# What to work on
Give back the entries that follow exactly as written. Any picture gets left out.

Rendered images with source text
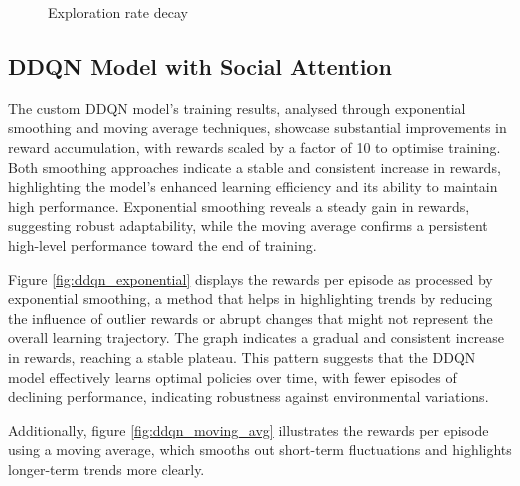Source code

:\documentclass{article}
\begin{document}
\begin{figure}[ht]
\begin{minipage}{0.48\textwidth}
    \caption{Exploration rate decay}
    \label{fig:exploration_rate}
  \end{minipage}\hfill
\end{figure}

\subsection{DDQN Model with Social Attention}

The custom DDQN model's training results, analysed through exponential smoothing and moving average techniques, showcase substantial improvements in reward accumulation, with rewards scaled by a factor of 10 to optimise training. Both smoothing approaches indicate a stable and consistent increase in rewards, highlighting the model's enhanced learning efficiency and its ability to maintain high performance. Exponential smoothing reveals a steady gain in rewards, suggesting robust adaptability, while the moving average confirms a persistent high-level performance toward the end of training.

Figure \ref{fig:ddqn_exponential} displays the rewards per episode as processed by exponential smoothing, a method that helps in highlighting trends by reducing the influence of outlier rewards or abrupt changes that might not represent the overall learning trajectory. The graph indicates a gradual and consistent increase in rewards, reaching a stable plateau. This pattern suggests that the DDQN model effectively learns optimal policies over time, with fewer episodes of declining performance, indicating robustness against environmental variations.

Additionally, figure \ref{fig:ddqn_moving_avg} illustrates the rewards per episode using a moving average, which smooths out short-term fluctuations and highlights longer-term trends more clearly.
\end{document}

# Task solution
Source code

:\documentclass{article}
\begin{document}
\begin{figure}[ht]
\begin{minipage}{0.48\textwidth}
    \caption{Exploration rate decay}
    \label{fig:exploration_rate}
  \end{minipage}\hfill
\end{figure}

\subsection{DDQN Model with Social Attention}

The custom DDQN model's training results, analysed through exponential smoothing and moving average techniques, showcase substantial improvements in reward accumulation, with rewards scaled by a factor of 10 to optimise training. Both smoothing approaches indicate a stable and consistent increase in rewards, highlighting the model's enhanced learning efficiency and its ability to maintain high performance. Exponential smoothing reveals a steady gain in rewards, suggesting robust adaptability, while the moving average confirms a persistent high-level performance toward the end of training.

Figure \ref{fig:ddqn_exponential} displays the rewards per episode as processed by exponential smoothing, a method that helps in highlighting trends by reducing the influence of outlier rewards or abrupt changes that might not represent the overall learning trajectory. The graph indicates a gradual and consistent increase in rewards, reaching a stable plateau. This pattern suggests that the DDQN model effectively learns optimal policies over time, with fewer episodes of declining performance, indicating robustness against environmental variations.

Additionally, figure \ref{fig:ddqn_moving_avg} illustrates the rewards per episode using a moving average, which smooths out short-term fluctuations and highlights longer-term trends more clearly.
\end{document}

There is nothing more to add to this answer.